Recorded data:

* * * * * * *

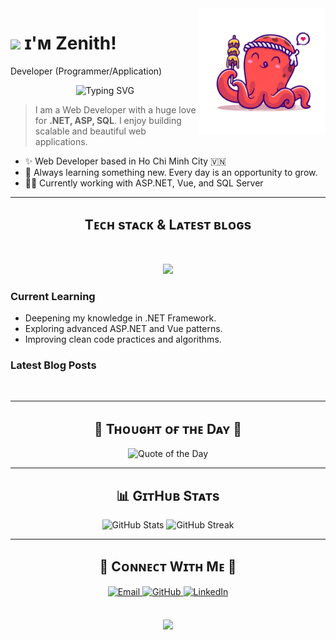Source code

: <!--Night Owl image-->
<div>
<img align="right" width="40%" src="asset/images/octopus.png">
</div>

<!--Header Name-->
# <img src="https://emojis.slackmojis.com/emojis/images/1531849430/4246/blob-sunglasses.gif?1531849430" width="30"/> ɪ'ᴍ Zenith! 
 Developer (Programmer/Application)
<br /> 
<p align="center">
  <img src="https://readme-typing-svg.demolab.com?font=Fira+Code&pause=1000&color=36BCF7&center=true&width=435&lines=Hi+I'm+Zenith!;Welcome+to+my+GitHub+profile!" alt="Typing SVG" />
</p>

<!--Start Intro-->               
<blockquote align="left">
  I am a Web Developer with a huge love for <strong>.NET, ASP, SQL</strong>. I enjoy building scalable and beautiful web applications.
</blockquote>

- ✨ Web Developer based in Ho Chi Minh City 🇻🇳  
- 🌱 Always learning something new. Every day is an opportunity to grow.  
- 💁‍♂️ Currently working with ASP.NET, Vue, and SQL Server  

---

<!--Languages and Tools Section-->       
<h2 align="center">Tᴇᴄʜ sᴛᴀᴄᴋ & Lᴀᴛᴇsᴛ ʙʟᴏɢs</h2> 
<picture>
  <source media="(prefers-color-scheme: dark)" srcset="./Skills_Animation_Dark.gif">
  <source media="(prefers-color-scheme: light)" srcset="./Skills_Animation_White.gif">
</picture>
<br />

<!--Skills Icons-->
<p align="center">
  <img src="https://skillicons.dev/icons?i=dotnet,cs,html,css,js,vue,github,docker" />
</p>

<h3 align="left">Current Learning</h3>
<ul align="left">
  <li>Deepening my knowledge in .NET Framework.</li>
  <li>Exploring advanced ASP.NET and Vue patterns.</li>
  <li>Improving clean code practices and algorithms.</li>
</ul>
  
<h3 align="left">Latest Blog Posts</h3>
<ul align="left">
<!--   <li><a href="#">Blog Post Title 1</a></li>
  <li><a href="#">Blog Post Title 2</a></li>
  <li><a href="#">Blog Post Title 3</a></li> -->
</ul>
<br />

---

<!--Dynamic Quote card updates every day at 12 PM--> 
<h2 align="center">🌟 Tʜᴏᴜɢʜᴛ ᴏғ ᴛʜᴇ Dᴀʏ 🌟</h2>
<p align="center">
    <img src="https://readme-daily-quotes.vercel.app/api?author=Bill%20Gates&quote=It%20is%20fine%20to%20celebrate%20success%20but%20it%20is%20more%20important%20to%20heed%20the%20lessons%20of%20failure.&theme=dark&bg_color=220a28&author_color=ffeb95&accent_color=c56a90" alt="Quote of the Day">
</p>

---

<!--GitHub Stats-->
<h2 align="center">📊 GɪᴛHᴜʙ Sᴛᴀᴛs</h2>
<p align="center">
  <img src="https://github-readme-stats.vercel.app/api?username=ThanhHai133&show_icons=true&theme=radical" alt="GitHub Stats" />
  <img src="https://github-readme-streak-stats.herokuapp.com/?user=ThanhHai133&theme=radical" alt="GitHub Streak" />
</p>

---

<!--Contact Section--> 
<h2 align="center">🤝 Cᴏɴɴᴇᴄᴛ Wɪᴛʜ Mᴇ 🤝</h2>
<div align="center">
  <a href="mailto:haitt200456@gmail.com" target="_blank">
    <img src="https://img.icons8.com/color/50/000000/gmail.png" width="50" height="50" alt="Email" style="margin-bottom: 5px;" />
  </a>

  <a href="https://github.com/ThanhHai133" target="_blank">
    <img src="https://github.githubassets.com/images/modules/logos_page/GitHub-Mark.png" width="50" height="50" alt="GitHub" style="margin-bottom: 5px;" />
  </a>

  <a href="https://www.linkedin.com/in/tran-thanh-hai-zenith" target="_blank">
    <img src="https://img.icons8.com/color/50/000000/linkedin.png" width="50" height="50" alt="LinkedIn" style="margin-bottom: 5px;" />
  </a>
</div>
<br/>

<!--Footer--> 
<p align="center">
  <img src="https://capsule-render.vercel.app/api?type=waving&color=gradient&height=150&section=footer&text=Zenith%20says:%20Thank%20you%20for%20visiting!&fontColor=ffffff&fontSize=20" />
</p>
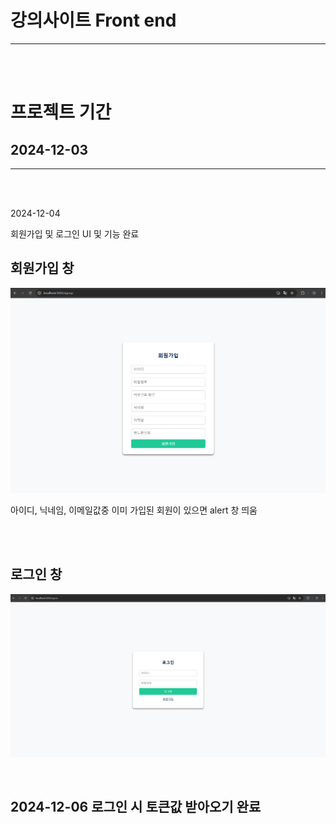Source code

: # 강의사이트 Front end

<hr>

<br/>
<br/>

# 프로젝트 기간
## 2024-12-03


<hr>

<br/>
<br/>


2024-12-04 

회원가입 및 로그인 UI 및 기능 완료

## 회원가입 창
![회원가입 이미지](https://github.com/mingyeol1/lecture-f/blob/main/SignUp.png)

아이디, 닉네임, 이메일값중 이미 가입된 회원이 있으면 alert 창 띄움 

<br/>
<br/>


## 로그인 창
![로그인 이미지](https://github.com/mingyeol1/lecture-f/blob/main/SignIn.png)



<br/>


##  2024-12-06 로그인 시 토큰값 받아오기 완료
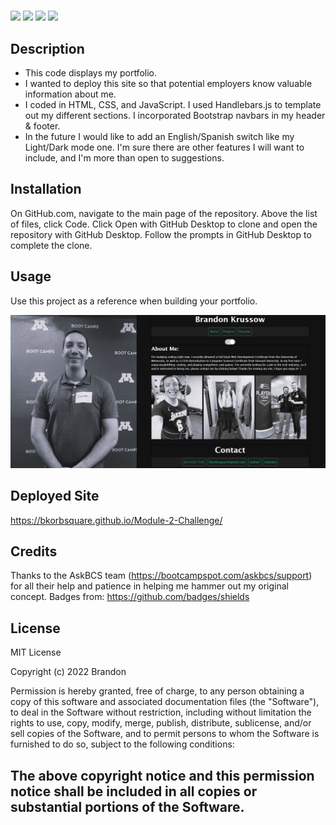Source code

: # <Module-2-Challenge>

![](https://img.shields.io/badge/Created%20by-Brandon%20Krussow-blue?style=for-the-badge) 
![](https://img.shields.io/badge/License-MIT-yellow?style=flat-square) ![](https://img.shields.io/badge/Handlebars.js-4.7-brightgreen) ![](https://img.shields.io/badge/Bootstrap-5.2-blueviolet)

## Description

- This code displays my portfolio.
- I wanted to deploy this site so that potential employers know valuable information about me.
- I coded in HTML, CSS, and JavaScript. I used Handlebars.js to template out my different sections. I incorporated Bootstrap navbars in my header & footer. 
- In the future I would like to add an English/Spanish switch like my Light/Dark mode one. I'm sure there are other features I will want to include, and I'm more than open to suggestions. 

## Installation

On GitHub.com, navigate to the main page of the repository. Above the list of files, click Code. Click Open with GitHub Desktop to clone and open the repository with GitHub Desktop. Follow the prompts in GitHub Desktop to complete the clone.

## Usage

Use this project as a reference when building your portfolio.

![image](/assets/images/PortfolioScreenshot.PNG)

## Deployed Site
https://bkorbsquare.github.io/Module-2-Challenge/

## Credits

Thanks to the AskBCS team (https://bootcampspot.com/askbcs/support) for all their help and patience in helping me hammer out my original concept. Badges from: https://github.com/badges/shields 

## License

MIT License

Copyright (c) 2022 Brandon

Permission is hereby granted, free of charge, to any person obtaining a copy
of this software and associated documentation files (the "Software"), to deal
in the Software without restriction, including without limitation the rights
to use, copy, modify, merge, publish, distribute, sublicense, and/or sell
copies of the Software, and to permit persons to whom the Software is
furnished to do so, subject to the following conditions:

The above copyright notice and this permission notice shall be included in all
copies or substantial portions of the Software.
---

* * * * * * *

What is required:
Only the number should be given: how many lines of the data contain the word "target"?

Output for this exercise:
3